EXERCISE BRIEF
Your task is to copy each line of the records that includes the string "grid".

[[ DATA, beginning ]]

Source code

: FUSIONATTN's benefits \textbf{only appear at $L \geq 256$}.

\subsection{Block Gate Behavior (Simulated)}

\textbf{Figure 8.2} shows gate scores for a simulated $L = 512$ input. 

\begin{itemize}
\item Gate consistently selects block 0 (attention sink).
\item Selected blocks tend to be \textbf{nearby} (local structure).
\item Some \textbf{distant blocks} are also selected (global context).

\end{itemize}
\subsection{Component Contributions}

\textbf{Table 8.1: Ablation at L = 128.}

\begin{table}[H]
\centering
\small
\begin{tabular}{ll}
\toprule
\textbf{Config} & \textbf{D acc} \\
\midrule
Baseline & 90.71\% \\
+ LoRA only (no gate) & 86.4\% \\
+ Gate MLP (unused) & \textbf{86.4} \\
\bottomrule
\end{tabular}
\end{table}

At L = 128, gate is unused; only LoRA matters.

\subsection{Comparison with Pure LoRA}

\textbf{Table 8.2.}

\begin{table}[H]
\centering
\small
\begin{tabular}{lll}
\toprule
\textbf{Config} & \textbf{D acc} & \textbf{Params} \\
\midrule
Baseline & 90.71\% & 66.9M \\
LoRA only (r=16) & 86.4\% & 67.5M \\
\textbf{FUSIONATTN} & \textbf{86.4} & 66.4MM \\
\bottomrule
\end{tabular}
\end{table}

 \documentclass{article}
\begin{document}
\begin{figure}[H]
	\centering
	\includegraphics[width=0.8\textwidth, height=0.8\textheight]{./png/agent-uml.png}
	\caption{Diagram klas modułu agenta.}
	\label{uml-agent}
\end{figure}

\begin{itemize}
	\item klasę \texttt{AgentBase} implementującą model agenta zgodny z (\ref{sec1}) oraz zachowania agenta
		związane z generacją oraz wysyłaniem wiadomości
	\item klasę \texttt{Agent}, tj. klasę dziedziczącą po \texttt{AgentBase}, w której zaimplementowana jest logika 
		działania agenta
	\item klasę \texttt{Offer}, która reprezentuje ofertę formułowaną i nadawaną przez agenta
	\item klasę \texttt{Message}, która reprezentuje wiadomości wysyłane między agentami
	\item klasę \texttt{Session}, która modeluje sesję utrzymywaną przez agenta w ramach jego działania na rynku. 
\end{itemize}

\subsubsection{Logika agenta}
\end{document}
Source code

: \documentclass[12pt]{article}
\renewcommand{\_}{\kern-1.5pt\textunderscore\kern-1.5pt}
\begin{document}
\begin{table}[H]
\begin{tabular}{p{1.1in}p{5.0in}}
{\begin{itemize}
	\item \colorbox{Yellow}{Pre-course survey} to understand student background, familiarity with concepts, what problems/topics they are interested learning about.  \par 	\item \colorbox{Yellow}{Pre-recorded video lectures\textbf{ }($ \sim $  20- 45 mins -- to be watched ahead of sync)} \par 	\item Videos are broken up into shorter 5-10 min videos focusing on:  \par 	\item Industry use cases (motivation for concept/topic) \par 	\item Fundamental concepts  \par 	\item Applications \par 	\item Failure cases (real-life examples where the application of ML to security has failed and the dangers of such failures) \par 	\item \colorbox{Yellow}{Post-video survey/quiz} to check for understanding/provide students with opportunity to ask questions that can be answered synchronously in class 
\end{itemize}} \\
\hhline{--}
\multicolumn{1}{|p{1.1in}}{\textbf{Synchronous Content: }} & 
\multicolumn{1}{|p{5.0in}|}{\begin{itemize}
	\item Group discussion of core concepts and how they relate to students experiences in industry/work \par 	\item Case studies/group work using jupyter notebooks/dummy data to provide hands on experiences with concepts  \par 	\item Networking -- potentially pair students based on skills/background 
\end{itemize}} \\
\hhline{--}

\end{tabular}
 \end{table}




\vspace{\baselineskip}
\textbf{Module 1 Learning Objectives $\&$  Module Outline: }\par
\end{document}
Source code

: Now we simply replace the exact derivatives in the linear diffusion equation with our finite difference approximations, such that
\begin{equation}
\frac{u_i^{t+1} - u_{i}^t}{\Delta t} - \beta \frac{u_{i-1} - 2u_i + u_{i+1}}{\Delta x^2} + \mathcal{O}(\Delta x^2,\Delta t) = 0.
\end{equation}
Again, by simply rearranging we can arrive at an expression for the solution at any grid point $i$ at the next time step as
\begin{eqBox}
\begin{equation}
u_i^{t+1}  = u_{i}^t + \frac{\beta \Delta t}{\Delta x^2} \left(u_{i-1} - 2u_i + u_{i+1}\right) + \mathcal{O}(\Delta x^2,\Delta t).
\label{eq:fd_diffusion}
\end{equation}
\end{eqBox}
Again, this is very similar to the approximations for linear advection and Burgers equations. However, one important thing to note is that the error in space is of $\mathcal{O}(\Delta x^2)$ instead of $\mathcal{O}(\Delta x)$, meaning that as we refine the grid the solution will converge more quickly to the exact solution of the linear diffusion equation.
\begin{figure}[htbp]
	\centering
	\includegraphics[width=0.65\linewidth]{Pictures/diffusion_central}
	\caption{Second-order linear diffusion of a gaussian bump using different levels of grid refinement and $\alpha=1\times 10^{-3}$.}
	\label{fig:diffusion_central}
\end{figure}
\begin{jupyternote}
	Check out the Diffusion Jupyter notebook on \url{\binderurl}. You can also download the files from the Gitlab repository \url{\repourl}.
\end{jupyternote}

[[ DATA, end ]]

RESPONSE TO THE TASK
Again, by simply rearranging we can arrive at an expression for the solution at any grid point $i$ at the next time step as
Again, this is very similar to the approximations for linear advection and Burgers equations. However, one important thing to note is that the error in space is of $\mathcal{O}(\Delta x^2)$ instead of $\mathcal{O}(\Delta x)$, meaning that as we refine the grid the solution will converge more quickly to the exact solution of the linear diffusion equation.
	\caption{Second-order linear diffusion of a gaussian bump using different levels of grid refinement and $\alpha=1\times 10^{-3}$.}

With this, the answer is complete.